Lo vedi girando fra le vecchie stradine e case di Kapana, il cuore più antico di Plovdiv con il selciato e i marciapiedi ancora sconnessi, case e palazzi fatiscenti, le famiglie rom che non hanno mai abbandonato il centro della città e «non sentono neanche il bisogno di integrarsi», come sottolinea Gina Kafedjian, direttrice, con Viktor Boytchev, del festival. In Kapana si cerca una dimensione diversa del vivere il presente, diversa da quella dei boulevard Knyaz Aleksandar e Rayko Daskalov con le vetrine eleganti e le firme della moda italiana.



Eppure proprio in Kapana sta nascendo il distretto creativo con i caffè all’aperto, le botteghe artigiane, i laboratori per l’infanzia, le gallerie, le start up, i tanti murales sui muri e i bellissimi graffiti sulle saracinesche in una commistione originale e virtuosa di vecchio e nuovo. La parola chiave che hanno scelto per la candidatura non è orgoglio ma Together, una parola semplice, efficace, vicina al sentire comune della gente e agli umori della città.
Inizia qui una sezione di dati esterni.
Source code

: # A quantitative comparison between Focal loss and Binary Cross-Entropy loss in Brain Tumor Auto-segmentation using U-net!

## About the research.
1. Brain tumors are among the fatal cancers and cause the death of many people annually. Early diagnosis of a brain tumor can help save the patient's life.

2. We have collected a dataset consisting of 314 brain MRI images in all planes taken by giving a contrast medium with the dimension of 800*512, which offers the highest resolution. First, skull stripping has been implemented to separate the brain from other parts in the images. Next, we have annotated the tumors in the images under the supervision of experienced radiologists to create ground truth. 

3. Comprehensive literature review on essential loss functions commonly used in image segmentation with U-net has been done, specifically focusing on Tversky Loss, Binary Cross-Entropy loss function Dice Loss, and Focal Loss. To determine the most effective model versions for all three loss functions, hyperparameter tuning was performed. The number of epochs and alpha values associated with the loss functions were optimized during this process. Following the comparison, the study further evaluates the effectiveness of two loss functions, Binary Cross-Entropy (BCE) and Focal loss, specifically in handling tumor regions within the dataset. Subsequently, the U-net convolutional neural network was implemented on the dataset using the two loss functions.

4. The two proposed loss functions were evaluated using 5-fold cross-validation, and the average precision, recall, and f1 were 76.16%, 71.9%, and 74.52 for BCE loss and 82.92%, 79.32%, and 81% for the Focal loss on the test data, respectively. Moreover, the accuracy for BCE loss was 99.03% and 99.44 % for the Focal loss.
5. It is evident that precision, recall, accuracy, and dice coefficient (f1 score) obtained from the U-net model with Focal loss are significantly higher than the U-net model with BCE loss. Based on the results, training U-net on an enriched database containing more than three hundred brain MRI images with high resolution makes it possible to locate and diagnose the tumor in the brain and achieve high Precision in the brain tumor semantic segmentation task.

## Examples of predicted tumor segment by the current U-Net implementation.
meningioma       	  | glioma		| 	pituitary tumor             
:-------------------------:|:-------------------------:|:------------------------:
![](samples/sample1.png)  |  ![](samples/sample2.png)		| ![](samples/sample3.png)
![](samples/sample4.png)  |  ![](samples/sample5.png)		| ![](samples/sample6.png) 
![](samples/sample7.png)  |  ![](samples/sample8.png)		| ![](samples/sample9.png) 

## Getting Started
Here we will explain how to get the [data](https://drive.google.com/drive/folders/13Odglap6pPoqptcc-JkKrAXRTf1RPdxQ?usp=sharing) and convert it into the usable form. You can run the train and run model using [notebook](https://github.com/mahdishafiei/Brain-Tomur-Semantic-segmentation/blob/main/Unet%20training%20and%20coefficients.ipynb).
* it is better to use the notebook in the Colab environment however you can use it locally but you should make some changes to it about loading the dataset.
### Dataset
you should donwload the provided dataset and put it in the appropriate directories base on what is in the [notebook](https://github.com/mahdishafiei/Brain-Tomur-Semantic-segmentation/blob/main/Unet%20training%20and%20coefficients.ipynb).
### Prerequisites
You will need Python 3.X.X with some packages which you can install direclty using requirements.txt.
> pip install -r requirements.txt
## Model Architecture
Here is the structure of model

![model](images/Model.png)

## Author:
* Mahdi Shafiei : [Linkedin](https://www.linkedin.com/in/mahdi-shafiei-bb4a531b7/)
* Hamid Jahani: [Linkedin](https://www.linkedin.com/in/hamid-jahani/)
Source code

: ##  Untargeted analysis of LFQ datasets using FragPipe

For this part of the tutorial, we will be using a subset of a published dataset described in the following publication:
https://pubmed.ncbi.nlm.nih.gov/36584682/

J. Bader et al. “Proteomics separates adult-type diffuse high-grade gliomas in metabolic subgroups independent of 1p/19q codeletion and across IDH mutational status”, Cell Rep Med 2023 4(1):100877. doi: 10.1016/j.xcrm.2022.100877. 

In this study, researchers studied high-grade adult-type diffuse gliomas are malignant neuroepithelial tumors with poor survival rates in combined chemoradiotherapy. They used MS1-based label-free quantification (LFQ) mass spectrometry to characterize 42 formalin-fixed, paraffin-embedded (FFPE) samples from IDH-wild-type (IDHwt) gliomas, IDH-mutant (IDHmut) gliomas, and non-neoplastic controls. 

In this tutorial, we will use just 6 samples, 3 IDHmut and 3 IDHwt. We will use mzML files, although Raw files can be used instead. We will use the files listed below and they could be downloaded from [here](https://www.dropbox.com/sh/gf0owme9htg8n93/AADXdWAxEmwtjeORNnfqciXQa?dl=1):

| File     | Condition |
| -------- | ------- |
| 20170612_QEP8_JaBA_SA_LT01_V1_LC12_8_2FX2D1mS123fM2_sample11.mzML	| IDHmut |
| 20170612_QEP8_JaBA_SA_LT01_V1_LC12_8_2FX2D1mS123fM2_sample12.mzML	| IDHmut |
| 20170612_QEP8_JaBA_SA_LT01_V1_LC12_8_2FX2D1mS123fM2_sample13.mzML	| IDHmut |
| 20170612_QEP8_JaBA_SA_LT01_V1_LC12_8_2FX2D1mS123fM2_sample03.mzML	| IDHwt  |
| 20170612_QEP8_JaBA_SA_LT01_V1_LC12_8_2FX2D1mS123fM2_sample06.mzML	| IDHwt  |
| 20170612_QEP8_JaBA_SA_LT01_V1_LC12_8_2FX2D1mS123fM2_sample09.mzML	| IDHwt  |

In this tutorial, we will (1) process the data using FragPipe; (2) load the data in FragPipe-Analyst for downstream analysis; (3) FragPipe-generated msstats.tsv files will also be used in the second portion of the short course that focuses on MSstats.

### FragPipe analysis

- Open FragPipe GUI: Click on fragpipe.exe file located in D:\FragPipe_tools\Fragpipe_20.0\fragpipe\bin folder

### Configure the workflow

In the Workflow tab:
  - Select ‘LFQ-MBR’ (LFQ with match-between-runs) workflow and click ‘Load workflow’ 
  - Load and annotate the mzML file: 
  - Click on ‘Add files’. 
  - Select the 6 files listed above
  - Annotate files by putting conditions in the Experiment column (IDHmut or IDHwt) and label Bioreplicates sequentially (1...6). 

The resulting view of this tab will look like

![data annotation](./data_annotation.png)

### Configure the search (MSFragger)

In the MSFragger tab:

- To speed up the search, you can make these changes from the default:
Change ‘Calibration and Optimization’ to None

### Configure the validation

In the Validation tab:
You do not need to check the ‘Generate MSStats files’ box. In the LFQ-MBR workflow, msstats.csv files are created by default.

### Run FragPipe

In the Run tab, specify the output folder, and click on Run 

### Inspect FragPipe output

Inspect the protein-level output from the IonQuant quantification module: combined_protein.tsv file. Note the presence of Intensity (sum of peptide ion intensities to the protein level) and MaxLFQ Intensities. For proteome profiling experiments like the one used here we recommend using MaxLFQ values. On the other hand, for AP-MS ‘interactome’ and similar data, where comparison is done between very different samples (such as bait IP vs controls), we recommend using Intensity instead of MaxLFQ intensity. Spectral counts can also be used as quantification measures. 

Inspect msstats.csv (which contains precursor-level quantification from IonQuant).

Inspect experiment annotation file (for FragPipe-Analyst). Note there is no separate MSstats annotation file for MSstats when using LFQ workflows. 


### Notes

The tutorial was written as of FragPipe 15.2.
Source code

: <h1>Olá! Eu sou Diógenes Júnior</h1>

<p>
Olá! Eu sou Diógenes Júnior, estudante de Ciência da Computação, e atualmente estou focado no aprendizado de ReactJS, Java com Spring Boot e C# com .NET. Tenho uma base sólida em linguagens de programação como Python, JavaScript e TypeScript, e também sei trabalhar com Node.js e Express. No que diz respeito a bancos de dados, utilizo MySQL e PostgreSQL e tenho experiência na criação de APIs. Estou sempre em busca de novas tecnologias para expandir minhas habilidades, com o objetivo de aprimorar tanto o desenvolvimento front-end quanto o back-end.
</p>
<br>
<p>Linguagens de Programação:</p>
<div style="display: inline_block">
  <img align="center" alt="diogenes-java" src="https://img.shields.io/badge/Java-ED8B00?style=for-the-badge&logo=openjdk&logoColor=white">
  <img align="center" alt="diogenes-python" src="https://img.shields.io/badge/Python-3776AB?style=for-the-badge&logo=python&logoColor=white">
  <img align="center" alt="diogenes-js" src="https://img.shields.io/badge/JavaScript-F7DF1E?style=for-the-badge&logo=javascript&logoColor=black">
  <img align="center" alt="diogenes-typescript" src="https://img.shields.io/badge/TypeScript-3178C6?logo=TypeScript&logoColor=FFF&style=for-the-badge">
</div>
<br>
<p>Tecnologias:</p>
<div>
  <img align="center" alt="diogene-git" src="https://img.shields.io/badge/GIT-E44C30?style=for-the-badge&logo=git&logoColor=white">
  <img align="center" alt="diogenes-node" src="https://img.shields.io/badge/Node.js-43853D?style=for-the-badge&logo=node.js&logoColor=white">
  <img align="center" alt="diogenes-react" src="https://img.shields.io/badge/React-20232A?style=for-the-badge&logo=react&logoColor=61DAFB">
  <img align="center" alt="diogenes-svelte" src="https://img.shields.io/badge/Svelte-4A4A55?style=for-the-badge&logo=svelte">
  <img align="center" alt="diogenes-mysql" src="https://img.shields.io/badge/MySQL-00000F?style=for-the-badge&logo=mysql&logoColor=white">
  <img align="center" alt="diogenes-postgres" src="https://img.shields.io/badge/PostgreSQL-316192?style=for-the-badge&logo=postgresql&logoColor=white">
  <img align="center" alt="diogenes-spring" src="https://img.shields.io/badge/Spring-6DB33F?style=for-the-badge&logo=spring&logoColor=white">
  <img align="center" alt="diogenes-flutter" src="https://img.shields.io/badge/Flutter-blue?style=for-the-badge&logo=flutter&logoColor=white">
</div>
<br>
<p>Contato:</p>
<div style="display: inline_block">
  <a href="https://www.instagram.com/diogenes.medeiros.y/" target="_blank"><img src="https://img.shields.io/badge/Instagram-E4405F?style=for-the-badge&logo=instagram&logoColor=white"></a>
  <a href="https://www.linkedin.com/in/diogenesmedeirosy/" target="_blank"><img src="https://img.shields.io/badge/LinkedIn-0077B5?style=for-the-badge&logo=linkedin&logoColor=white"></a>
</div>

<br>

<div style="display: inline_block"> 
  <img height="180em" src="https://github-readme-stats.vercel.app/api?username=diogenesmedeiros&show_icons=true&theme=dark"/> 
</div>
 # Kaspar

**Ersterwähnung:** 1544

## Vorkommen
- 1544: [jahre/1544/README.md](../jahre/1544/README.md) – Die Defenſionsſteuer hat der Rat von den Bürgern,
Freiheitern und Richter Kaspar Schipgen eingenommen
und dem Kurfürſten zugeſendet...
Una parola moderna che riattualizza quella più antica, bulgha, che vuole dire mescolare, unire.



Lo vedi pure dal festival col suo titolo emblematico “Tre sono troppi, due sono troppo pochi” a sottolineare la dimensione del piccolo, il senso di misura ed equilibrio che connota il genius loci. Un festival che fa dialogare artisti bulgari (Ashton Ka, State Puppet Theatre, Igrachka-Plachko Circus, Shade and Fire Theatre Fireter ) e artisti internazionali (Cal y Canto e Rambling Puppets dalla Spagna, l’italianizzato Teodor Borisov con i suoi personaggi felliniani, Mikropodium dall’Ungheria, Company Small Delights dal Belgio).

Fra tutti ha primeggiato una vibrante messinscena del mito di Sisifo interpretato dal giovanissimo attore Stoyan Doichev, probabilmente della stessa età di Albert Camus quando pubblicò nel 1942 “Il mito di Sisifo. Saggio sull’assurdo”.



Virtuoso ed eclettico sino agli estremi, capace di rendere ogni gesto, ogni suono, ogni ombra come sonde lanciate nell’insensatezza della vita in una immedesimazione totale fra l’artista e la sua marionetta-alter ego.

Servono di nuovo taxi, bus, metropolitana, aereo, navetta per tornare a casa ma nella hall dell’aeroporto di Sofia ci sono i volti fotografati di quaranta bambini siriani accolti dalla Bulgaria, la nazione più povera dell’Europa. Raccontano il loro lungo viaggio fatto a piedi e con mezzi di fortuna, raccontano i sogni della loro vita: poter giocare, diventare famosi come Messi oppure semplicemente tornare nella propria casa senza l’incubo della guerra e della miseria.